This court is of the opinion that, notwithstanding the case was transferred to this court on motion of the defendant, and notwithstanding this court has held hearings and issued orders in the proceedings, this court has had no jurisdiction to deal with the matter at any time, and that the orders hitherto issued by this court in this proceeding are of no effect and void.

The single question remains as to the disposition to be made of the proceeding. The case of Brown v. Heinen, D.C., D. Minn., 3rd Div., 1945, 61 F.Supp. 563, deals with the question, with reference to a civil action, and reaches what appears to this Court as the proper solution. There the court found that the case had been improperly transferred to it, and ordered the case remanded to the court of original venue. It appears to this court that if the above solution was proper in a civil case, it is all the more warranted in a criminal action like the present one.

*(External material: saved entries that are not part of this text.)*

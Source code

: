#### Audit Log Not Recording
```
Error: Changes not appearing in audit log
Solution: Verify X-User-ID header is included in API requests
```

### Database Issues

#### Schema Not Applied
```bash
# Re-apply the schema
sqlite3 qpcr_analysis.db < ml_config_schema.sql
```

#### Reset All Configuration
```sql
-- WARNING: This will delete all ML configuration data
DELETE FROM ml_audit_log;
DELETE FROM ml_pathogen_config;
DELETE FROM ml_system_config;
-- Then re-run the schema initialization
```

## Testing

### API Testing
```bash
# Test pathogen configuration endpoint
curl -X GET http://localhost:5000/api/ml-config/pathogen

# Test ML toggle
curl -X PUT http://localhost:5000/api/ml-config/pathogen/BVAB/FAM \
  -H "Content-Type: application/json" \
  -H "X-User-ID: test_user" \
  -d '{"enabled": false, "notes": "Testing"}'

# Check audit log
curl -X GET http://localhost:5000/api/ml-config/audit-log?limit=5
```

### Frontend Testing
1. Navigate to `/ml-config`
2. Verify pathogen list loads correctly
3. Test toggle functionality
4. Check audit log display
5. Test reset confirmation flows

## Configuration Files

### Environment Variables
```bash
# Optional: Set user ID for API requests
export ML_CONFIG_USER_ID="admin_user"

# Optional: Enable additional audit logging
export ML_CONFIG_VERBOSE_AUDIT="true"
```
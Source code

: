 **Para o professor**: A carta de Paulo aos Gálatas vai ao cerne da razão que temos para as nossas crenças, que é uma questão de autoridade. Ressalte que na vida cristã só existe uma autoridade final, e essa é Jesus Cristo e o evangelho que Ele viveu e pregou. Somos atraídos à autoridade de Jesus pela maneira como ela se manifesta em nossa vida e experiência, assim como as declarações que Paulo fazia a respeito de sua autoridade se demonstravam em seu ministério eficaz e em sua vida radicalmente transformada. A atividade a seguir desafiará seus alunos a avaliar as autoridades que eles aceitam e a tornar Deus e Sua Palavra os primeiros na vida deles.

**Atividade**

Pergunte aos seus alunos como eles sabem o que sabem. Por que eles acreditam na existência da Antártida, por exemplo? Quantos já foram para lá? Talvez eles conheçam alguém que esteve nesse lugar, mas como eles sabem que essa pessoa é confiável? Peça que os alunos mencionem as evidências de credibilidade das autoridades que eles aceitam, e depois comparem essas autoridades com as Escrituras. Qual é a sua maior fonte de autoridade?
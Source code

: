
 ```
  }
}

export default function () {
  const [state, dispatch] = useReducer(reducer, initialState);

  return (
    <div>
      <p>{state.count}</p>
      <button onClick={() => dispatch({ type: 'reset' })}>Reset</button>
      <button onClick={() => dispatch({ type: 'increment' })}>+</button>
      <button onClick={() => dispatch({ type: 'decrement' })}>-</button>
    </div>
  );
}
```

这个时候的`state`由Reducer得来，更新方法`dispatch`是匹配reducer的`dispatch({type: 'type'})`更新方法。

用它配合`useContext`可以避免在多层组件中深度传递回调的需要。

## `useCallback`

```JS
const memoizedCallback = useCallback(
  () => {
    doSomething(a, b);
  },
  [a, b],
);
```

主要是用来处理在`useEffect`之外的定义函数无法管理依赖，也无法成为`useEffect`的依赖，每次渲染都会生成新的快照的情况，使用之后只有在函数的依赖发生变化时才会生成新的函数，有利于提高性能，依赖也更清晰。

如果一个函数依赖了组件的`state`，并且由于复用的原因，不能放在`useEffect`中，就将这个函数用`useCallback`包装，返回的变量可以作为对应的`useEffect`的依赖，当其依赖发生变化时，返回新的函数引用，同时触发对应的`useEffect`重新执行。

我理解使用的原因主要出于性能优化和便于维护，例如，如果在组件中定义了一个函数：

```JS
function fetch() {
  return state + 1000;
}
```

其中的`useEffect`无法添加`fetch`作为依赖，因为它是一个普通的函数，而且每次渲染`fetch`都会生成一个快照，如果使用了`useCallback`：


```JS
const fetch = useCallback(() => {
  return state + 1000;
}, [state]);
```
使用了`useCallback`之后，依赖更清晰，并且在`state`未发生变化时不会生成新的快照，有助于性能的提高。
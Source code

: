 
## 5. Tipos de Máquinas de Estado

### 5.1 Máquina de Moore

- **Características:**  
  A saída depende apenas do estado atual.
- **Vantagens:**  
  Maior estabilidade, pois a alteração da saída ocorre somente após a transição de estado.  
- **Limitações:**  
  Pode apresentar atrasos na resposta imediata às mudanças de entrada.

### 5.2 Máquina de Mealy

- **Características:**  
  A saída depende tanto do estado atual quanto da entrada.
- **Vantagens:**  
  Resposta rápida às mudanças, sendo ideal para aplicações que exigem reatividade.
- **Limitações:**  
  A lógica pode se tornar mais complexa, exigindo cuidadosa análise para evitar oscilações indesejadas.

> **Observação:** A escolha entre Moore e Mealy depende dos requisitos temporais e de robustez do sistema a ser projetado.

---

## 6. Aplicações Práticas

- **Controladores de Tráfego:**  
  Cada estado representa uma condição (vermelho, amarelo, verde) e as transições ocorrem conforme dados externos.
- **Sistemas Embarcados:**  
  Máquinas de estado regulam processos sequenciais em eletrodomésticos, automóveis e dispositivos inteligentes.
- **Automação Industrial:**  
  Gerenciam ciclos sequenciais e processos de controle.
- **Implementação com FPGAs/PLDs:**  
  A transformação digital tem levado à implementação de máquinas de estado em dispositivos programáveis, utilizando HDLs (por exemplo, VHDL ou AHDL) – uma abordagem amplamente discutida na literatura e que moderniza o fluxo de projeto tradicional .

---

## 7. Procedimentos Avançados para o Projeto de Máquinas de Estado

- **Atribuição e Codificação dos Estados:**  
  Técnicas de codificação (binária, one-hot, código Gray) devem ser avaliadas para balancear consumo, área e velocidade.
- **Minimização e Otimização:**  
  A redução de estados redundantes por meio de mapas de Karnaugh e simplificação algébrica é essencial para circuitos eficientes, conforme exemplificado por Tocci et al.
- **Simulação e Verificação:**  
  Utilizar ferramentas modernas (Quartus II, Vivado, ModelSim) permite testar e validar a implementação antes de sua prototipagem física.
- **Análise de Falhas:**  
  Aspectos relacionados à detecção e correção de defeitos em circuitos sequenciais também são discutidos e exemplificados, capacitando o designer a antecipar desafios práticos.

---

The general rule, to this effect, is stated in 67 C.J., Venue, Sec. 358, p. 215:

“Where there is an order for a change of venue in a case not authorized by law, the court to which the transfer is ordered may direct the case to be retransferred. * * * ”

As shown above, it would appear that this court has no power to deal with the present case on the merits, and that it therefore has no power to dismiss the proceedings. In the words of Brown v. Heinen, supra, 61 F.Supp. at page 565:

“ * * * the power to remand would seem incident to the court’s power to determine whether it possesses jurisdiction over the case.”

In view of all the circumstances, therefore, this court feels compelled to rescind all orders heretofore issued by it in this case and to retransfer the entire proceeding to the United States District Court for the District of Massachusetts. An order to this effect may be submitted.